-----BEGIN PGP SIGNED MESSAGE-----
Hash: SHA1

In article <4033ab00$0$5691$45beb828@newscene.com>,
Michael Maginnis  <michaelmaginnis@yahoo.com> wrote:
>wseehorn@earthlink.net wrote:
>> I do scanning of PDF in the WinDoze world. In that version of Acrobat
>> if you use PDF distiller or PDF writer (from the Print menu) & select
>> screen resolution you cut down the file size considerably.
>
>Still can't get the file size per page down below 1 MB or so. Too large 
>for this project.

What bit depth are you using?  24 bpp is severe overkill.  8 bpp (grayscale)
is usually excessive as well.  For most printed matter (halftone instead of
continuous-tone), 1 bpp at 300-600 dpi will do, though you might have to
tweak the thresholds a bit.  What I've done in the past is scan grayscale
and use netpbm to convert to black-and-white.  Multiple pages can then be
stuffed into a single TIFF file with lossless compression of some sort (such
as group 3 fax).  A full page at 300 dpi is about 1 MB compressed, so this
should work out to something a bit less when compressed.
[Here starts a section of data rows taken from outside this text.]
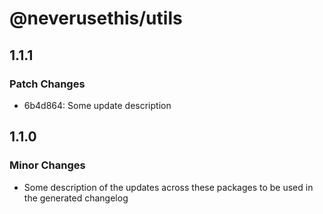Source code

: # @neverusethis/utils

## 1.1.1

### Patch Changes

- 6b4d864: Some update description

## 1.1.0

### Minor Changes

- Some description of the updates across these packages to be used in the generated changelog
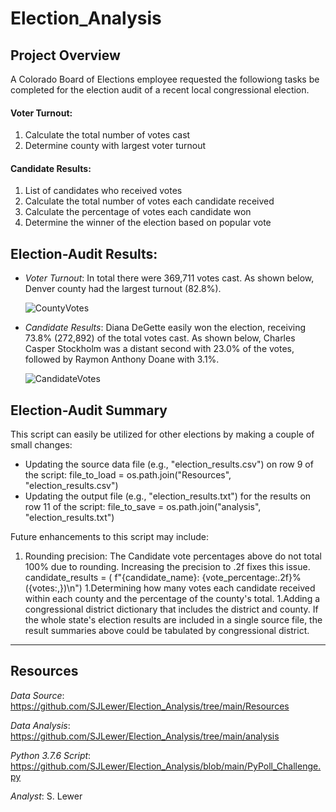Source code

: # Election_Analysis

## Project Overview
A Colorado Board of Elections employee requested the followiong tasks be completed for the election audit of a recent local congressional election.

 #### Voter Turnout:
 1. Calculate the total number of votes cast
 1. Determine county with largest voter turnout

 #### Candidate Results:
 1. List of candidates who received votes
 1. Calculate the total number of votes each candidate received
 1. Calculate the percentage of votes each candidate won
 1. Determine the winner of the election based on popular vote

## Election-Audit Results:
* _Voter Turnout_: In total there were 369,711 votes cast.  As shown below, Denver county had the largest turnout (82.8%).

     ![CountyVotes](https://user-images.githubusercontent.com/90986041/135736602-081c9211-3954-467a-beaf-124104c9a9bc.png)

* _Candidate Results_: Diana DeGette easily won the election, receiving 73.8% (272,892) of the total votes cast.  As shown below, Charles Casper Stockholm was a distant second with 23.0% of the votes, followed by Raymon Anthony Doane with 3.1%.  
 
     ![CandidateVotes](https://user-images.githubusercontent.com/90986041/135736572-b93c699f-6947-4382-abec-2686ac56fa91.png)

## Election-Audit Summary
This script can easily be utilized for other elections by making a couple of small changes: 
* Updating the source data file (e.g., "election_results.csv") on row 9 of the script:
     file_to_load = os.path.join("Resources", "election_results.csv")
* Updating the output file (e.g., "election_results.txt") for the results on row 11 of the script:
     file_to_save = os.path.join("analysis", "election_results.txt")

Future enhancements to this script may include: 
1. Rounding precision:  The Candidate vote percentages above do not total 100% due to rounding. Increasing the precision to .2f fixes this issue.
candidate_results = (
                f"{candidate_name}: {vote_percentage:.2f}% ({votes:,})\n")
1.Determining how many votes each candidate received within each county and the percentage of the county's total.
1.Adding a congressional district dictionary that includes the district and county.  If the whole state's election results are included in a single source file, the result summaries above could be tabulated by congressional district.

___
## Resources
_Data Source_: https://github.com/SJLewer/Election_Analysis/tree/main/Resources

_Data Analysis_: https://github.com/SJLewer/Election_Analysis/tree/main/analysis

_Python 3.7.6 Script_: https://github.com/SJLewer/Election_Analysis/blob/main/PyPoll_Challenge.py

_Analyst_: S. Lewer
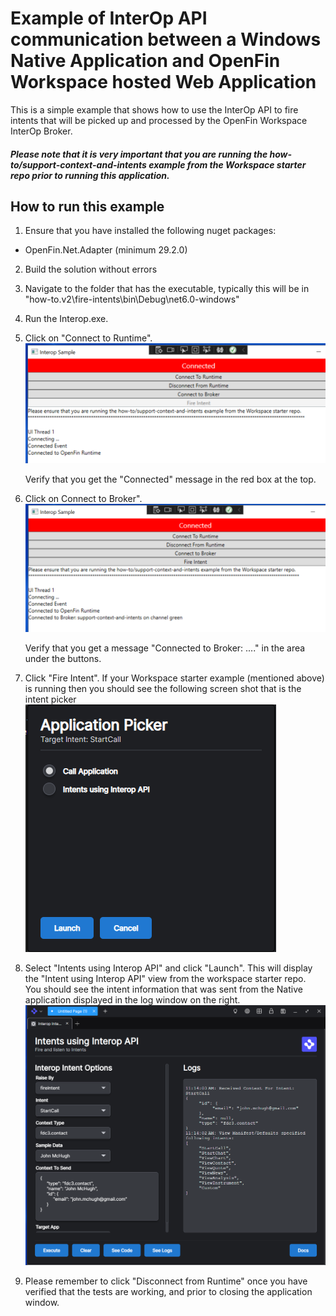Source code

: # Example of InterOp API communication between a Windows Native Application and OpenFin Workspace hosted Web Application
This is a simple example that shows how to use the InterOp API to fire intents that will be picked up and processed by the OpenFin Workspace InterOp Broker.

#### *Please note that it is very important that you are running the how-to/support-context-and-intents example from the Workspace starter repo prior to running this application.*

## How to run this example

1. Ensure that you have installed the following nuget packages:  
- OpenFin.Net.Adapter (minimum 29.2.0)  
2. Build the solution without errors

3. Navigate to the folder that has the executable, typically this will be in "how-to.v2\fire-intents\bin\Debug\net6.0-windows"  

4. Run the Interop.exe.  

5. Click on "Connect to Runtime". ![Step-5](Step-5-ConnectToRUntime.png)

    Verify that you get the "Connected" message in the red box at the top.

6. Click on Connect to Broker". ![Step-6](Step-6-ConnectToBroker.png) 

   Verify that you get a message "Connected to Broker: ...." in the area under the buttons. 

7. Click "Fire Intent". If your Workspace starter example (mentioned above) is running then you should see the following screen shot that is the intent picker  
  ![Step-7](Step-7-IntentPicker.png)

8. Select "Intents using Interop API" and click "Launch". This will display the "Intent using Interop API" view from the workspace starter repo.  
  You should see the intent information that was sent from the Native application displayed in the log window on the right. ![Step-8](Step-8-IntentInterOpAPI-Window.png)

9. Please remember to click "Disconnect from Runtime" once you have verified that the tests are working, and prior to closing the application window.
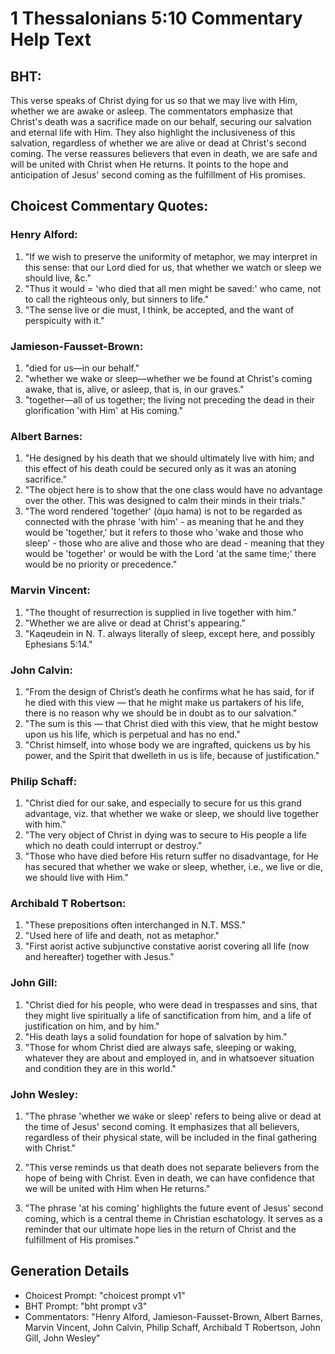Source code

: # 1 Thessalonians 5:10 Commentary Help Text

## BHT:
This verse speaks of Christ dying for us so that we may live with Him, whether we are awake or asleep. The commentators emphasize that Christ's death was a sacrifice made on our behalf, securing our salvation and eternal life with Him. They also highlight the inclusiveness of this salvation, regardless of whether we are alive or dead at Christ's second coming. The verse reassures believers that even in death, we are safe and will be united with Christ when He returns. It points to the hope and anticipation of Jesus' second coming as the fulfillment of His promises.

## Choicest Commentary Quotes:
### Henry Alford:
1. "If we wish to preserve the uniformity of metaphor, we may interpret in this sense: that our Lord died for us, that whether we watch or sleep we should live, &c."
2. "Thus it would = 'who died that all men might be saved:' who came, not to call the righteous only, but sinners to life."
3. "The sense live or die must, I think, be accepted, and the want of perspicuity with it."

### Jamieson-Fausset-Brown:
1. "died for us—in our behalf." 
2. "whether we wake or sleep—whether we be found at Christ's coming awake, that is, alive, or asleep, that is, in our graves." 
3. "together—all of us together; the living not preceding the dead in their glorification 'with Him' at His coming."

### Albert Barnes:
1. "He designed by his death that we should ultimately live with him; and this effect of his death could be secured only as it was an atoning sacrifice."
2. "The object here is to show that the one class would have no advantage over the other. This was designed to calm their minds in their trials."
3. "The word rendered 'together' (ἁμα hama) is not to be regarded as connected with the phrase 'with him' - as meaning that he and they would be 'together,' but it refers to those who 'wake and those who sleep' - those who are alive and those who are dead - meaning that they would be 'together' or would be with the Lord 'at the same time;' there would be no priority or precedence."

### Marvin Vincent:
1. "The thought of resurrection is supplied in live together with him."
2. "Whether we are alive or dead at Christ's appearing."
3. "Kaqeudein in N. T. always literally of sleep, except here, and possibly Ephesians 5:14."

### John Calvin:
1. "From the design of Christ’s death he confirms what he has said, for if he died with this view — that he might make us partakers of his life, there is no reason why we should be in doubt as to our salvation."
2. "The sum is this — that Christ died with this view, that he might bestow upon us his life, which is perpetual and has no end."
3. "Christ himself, into whose body we are ingrafted, quickens us by his power, and the Spirit that dwelleth in us is life, because of justification."

### Philip Schaff:
1. "Christ died for our sake, and especially to secure for us this grand advantage, viz. that whether we wake or sleep, we should live together with him." 
2. "The very object of Christ in dying was to secure to His people a life which no death could interrupt or destroy." 
3. "Those who have died before His return suffer no disadvantage, for He has secured that whether we wake or sleep, whether, i.e., we live or die, we should live with Him."

### Archibald T Robertson:
1. "These prepositions often interchanged in N.T. MSS." 
2. "Used here of life and death, not as metaphor."
3. "First aorist active subjunctive constative aorist covering all life (now and hereafter) together with Jesus."

### John Gill:
1. "Christ died for his people, who were dead in trespasses and sins, that they might live spiritually a life of sanctification from him, and a life of justification on him, and by him."
2. "His death lays a solid foundation for hope of salvation by him."
3. "Those for whom Christ died are always safe, sleeping or waking, whatever they are about and employed in, and in whatsoever situation and condition they are in this world."

### John Wesley:
1. "The phrase 'whether we wake or sleep' refers to being alive or dead at the time of Jesus' second coming. It emphasizes that all believers, regardless of their physical state, will be included in the final gathering with Christ."

2. "This verse reminds us that death does not separate believers from the hope of being with Christ. Even in death, we can have confidence that we will be united with Him when He returns."

3. "The phrase 'at his coming' highlights the future event of Jesus' second coming, which is a central theme in Christian eschatology. It serves as a reminder that our ultimate hope lies in the return of Christ and the fulfillment of His promises."


## Generation Details
- Choicest Prompt: "choicest prompt v1"
- BHT Prompt: "bht prompt v3"
- Commentators: "Henry Alford, Jamieson-Fausset-Brown, Albert Barnes, Marvin Vincent, John Calvin, Philip Schaff, Archibald T Robertson, John Gill, John Wesley"
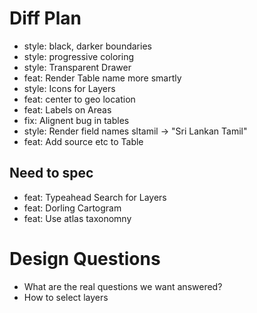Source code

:# Diff Plan

* style: black, darker boundaries
* style: progressive coloring
* style: Transparent Drawer
* feat: Render Table name more smartly
* style: Icons for Layers
* feat: center to geo location
* feat: Labels on Areas
* fix: Alignent bug in tables
* style: Render field names sltamil -> "Sri Lankan Tamil"
* feat: Add source etc to Table

## Need to spec
* feat: Typeahead Search for Layers
* feat: Dorling Cartogram
* feat: Use atlas taxonomny

# Design Questions

* What are the real questions we want answered?
* How to select layers
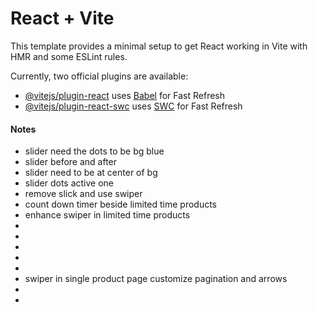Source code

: # React + Vite

This template provides a minimal setup to get React working in Vite with HMR and some ESLint rules.

Currently, two official plugins are available:

- [@vitejs/plugin-react](https://github.com/vitejs/vite-plugin-react/blob/main/packages/plugin-react/README.md) uses [Babel](https://babeljs.io/) for Fast Refresh
- [@vitejs/plugin-react-swc](https://github.com/vitejs/vite-plugin-react-swc) uses [SWC](https://swc.rs/) for Fast Refresh

#### Notes

- slider need the dots to be bg blue <br>
- slider before and after<br>
- slider need to be at center of bg <br>
- slider dots active one <br>
- remove slick and use swiper<br>
- count down timer beside limited time products<br>
- enhance swiper in limited time products<br>
- <br>
- <br>
- <br>
- <br>
- <br>
- swiper in single product page customize pagination and arrows <br>
- <br>
- <br>
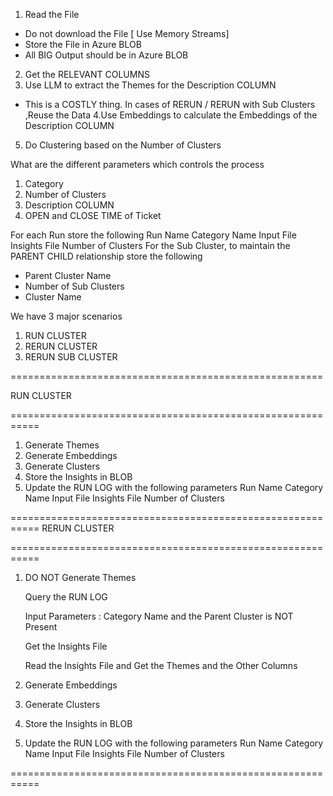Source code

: 1. Read the File
- Do not download the File [ Use Memory Streams]
- Store the File in Azure BLOB
- All BIG Output should be in Azure BLOB
2. Get the RELEVANT COLUMNS
3. Use LLM to extract the Themes for the Description COLUMN
- This is a COSTLY thing. In cases of RERUN / RERUN with Sub Clusters ,Reuse the Data
4.Use Embeddings to calculate the Embeddings of the Description COLUMN
5. Do Clustering based on the Number of Clusters

What are the different parameters which controls the process

1. Category
2. Number of Clusters
3. Description COLUMN
4. OPEN and CLOSE TIME of Ticket

For each Run store the following
Run Name
Category Name
Input File
Insights File
Number of Clusters
For the Sub Cluster, to maintain the PARENT CHILD relationship store
the following
- Parent Cluster Name
- Number of Sub Clusters
- Cluster Name


We have 3 major scenarios

1. RUN CLUSTER
2. RERUN CLUSTER
3. RERUN SUB CLUSTER

======================================================

RUN CLUSTER

===========================================================

1. Generate Themes
2. Generate Embeddings
3. Generate Clusters
4. Store the Insights in BLOB
5. Update the RUN LOG with the following parameters
    Run Name
    Category Name
    Input File
    Insights File
    Number of Clusters

===========================================================
RERUN CLUSTER

===========================================================

1. DO NOT Generate Themes

    Query the RUN LOG 

    Input Parameters :  Category Name 
    and the Parent Cluster is NOT Present

    Get the Insights File

    Read the Insights File and Get the Themes and the Other Columns


2. Generate Embeddings
3. Generate Clusters
4. Store the Insights in BLOB
5. Update the RUN LOG with the following parameters
    Run Name
    Category Name
    Input File
    Insights File
    Number of Clusters

===========================================================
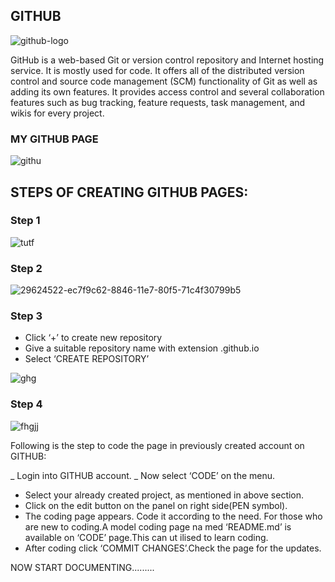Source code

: 
## GITHUB

![github-logo](https://user-images.githubusercontent.com/32714429/31859336-2bf15f4c-b6bf-11e7-8e6b-2d78c1277b2e.png)


GitHub is a web-based Git or version control repository and Internet hosting service. It is mostly used for code. It offers all of the distributed version control and source code management (SCM) functionality of Git as well as adding its own features. It provides access control and several collaboration features such as bug tracking, feature requests, task management, and wikis for every project.

### MY GITHUB PAGE
![githu](https://user-images.githubusercontent.com/32714429/31831989-301d4540-b57a-11e7-9e0c-7e3c863a6b16.png)


## STEPS OF CREATING GITHUB PAGES:
### Step 1
![tutf](https://user-images.githubusercontent.com/32714429/31848564-2b8f1952-b5ea-11e7-9574-1c5c49350754.png)



### Step 2

![29624522-ec7f9c62-8846-11e7-80f5-71c4f30799b5](https://user-images.githubusercontent.com/32714429/31832281-49b2a116-b57b-11e7-9f4c-d837a96eb829.png)


### Step 3
- Click ‘+’ to create new repository
- Give a suitable repository name with extension .github.io
- Select ‘CREATE REPOSITORY’

![ghg](https://user-images.githubusercontent.com/32714429/31832443-e18c5734-b57b-11e7-942f-eda74dc5cdeb.png)



### Step 4

![fhgjj](https://user-images.githubusercontent.com/32714429/31832539-3aec3a92-b57c-11e7-8cab-4fc9b7ea48ce.png)


Following is the step to code the page in previously created account on GITHUB:

_ Login into GITHUB account.
_ Now select ‘CODE’ on the menu.
- Select your already created project, as mentioned in above section.
- Click on the edit button on the panel on right side(PEN symbol).
- The coding page appears. Code it according to the need. For those who are new to coding.A model coding page na med ‘README.md’ is         available on ‘CODE’ page.This can ut ilised to learn coding.
- After coding click ‘COMMIT CHANGES’.Check the page for the updates.


NOW START DOCUMENTING.........
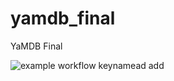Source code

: # yamdb_final
YaMDB Final


![example workflow](https://github.com/mutedop/yamdb_final/actions/workflows/yamdb_workflow.yml/badge.svg)
keynamead
add
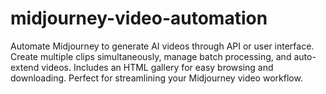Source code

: # midjourney-video-automation
Automate Midjourney to generate AI videos through API or user interface. Create multiple clips simultaneously, manage batch processing, and auto-extend videos. Includes an HTML gallery for easy browsing and downloading. Perfect for streamlining your Midjourney video workflow.
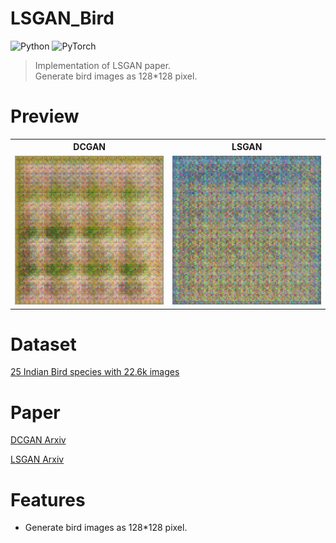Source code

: # LSGAN_Bird
![Python](https://img.shields.io/badge/Python3-3776AB?style=for-the-badge&logo=Python&logoColor=white) ![PyTorch](https://img.shields.io/badge/PyTorch-EE4C2C?style=for-the-badge&logo=PyTorch&logoColor=white)

> Implementation of LSGAN paper.</br>
> Generate bird images as 128*128 pixel.

# Preview
<div align="center">
  <table>
    <tr align="center">
      <th>DCGAN</th>
      <th>LSGAN</th>
    </tr>
    <tr align="center">
      <td><img src="DCGAN.gif" width="300"/></td>
      <td><img src="LSGAN.gif" width="300"/></td>
    </tr>
  </table>
</div>

# Dataset

[25 Indian Bird species with 22.6k images](https://www.kaggle.com/datasets/arjunbasandrai/25-indian-bird-species-with-226k-images)

# Paper
[DCGAN Arxiv](https://arxiv.org/abs/1511.06434)

[LSGAN Arxiv](https://arxiv.org/abs/1611.04076)

# Features
- Generate bird images as 128*128 pixel.
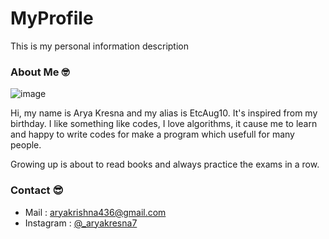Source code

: # MyProfile
 
This is my personal information description
 
### About Me 🤓


![image](https://d4rk5idehacker.or.id/img/members/AryaKun.jpg)

 
Hi, my name is Arya Kresna and my alias is EtcAug10. It's inspired from my birthday. I like something like codes, I love algorithms, it cause me to learn and happy to write codes for make a program which usefull for many people.
 
Growing up is about to read books and always practice the exams in a row.
 
### Contact 😎

- Mail : aryakrishna436@gmail.com
- Instagram : [@_aryakresna7](https://instagram.com/_aryakresna7)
  _/_   Scott Alfter (address in header doesn't receive mail)
 / v \  send mail to $firstname@$lastname.us
(IIGS(  http://alfter.us/            Top-posting!
 \_^_/  rm -rf /bin/laden            >What's the most annoying thing on Usenet?

-----BEGIN PGP SIGNATURE-----
Version: GnuPG v1.2.3 (Linux)

iD8DBQFANQneVgTKos01OwkRAuOfAKDdF+cH7xkYHToRaS00invVBIR7LgCfURXg
wbl3ULaAta2aWniRqlQu1l8=
=Epnl
-----END PGP SIGNATURE-----


Mike Maginnis wrote:

> On Fri, 15 Apr 2005 12:19:20 -0700, "Michael J. Mahon"
> <mjmahon@aol.com> wrote:
> 
> 
>>Mike Maginnis wrote:
> 
> 
> --<snip>--
> 
> 
>>A searchable PDF sounds like Nirvana--but experience indicates that
>>OCR'd documents inevitably have errors that make it through the
>>proofing process--and the process is much more difficult as well
>>as errorprone.
>>
>>Scanning is a fine solution.
>>
>>You didn't mention what tools you have available for compression.
>>I find that Photoshop 7's "Save for web.." option is very versatile
>>and effective.
>>
>>For text, pre-processing to increase contrast and drop out the
>>background "white" noise, followed by .gif compression with 4
>>levels (black, 2 grays, and white) to be excellent.
>>
>>If you can still see the paper grain in the white background,
>>then you cannot achieve good compression--noise doesn't compress!
>>
>>-michael
>>
>>8-voice music synthesizer using NadaNet networking!
>>Home page:  http://members.aol.com/MJMahon/
> 
> 
> I've got Photoshop CS, but I've not played with image manipulation
> levels or compression, so I'm in over my head with that.  I made the
> unfortunate decision to purchase a SnapScan One-Touch scanner a while
> back, so I'm limited in my image acquiring methods; the One-Touch
> won't talk to anything but its own rather rudimentary software.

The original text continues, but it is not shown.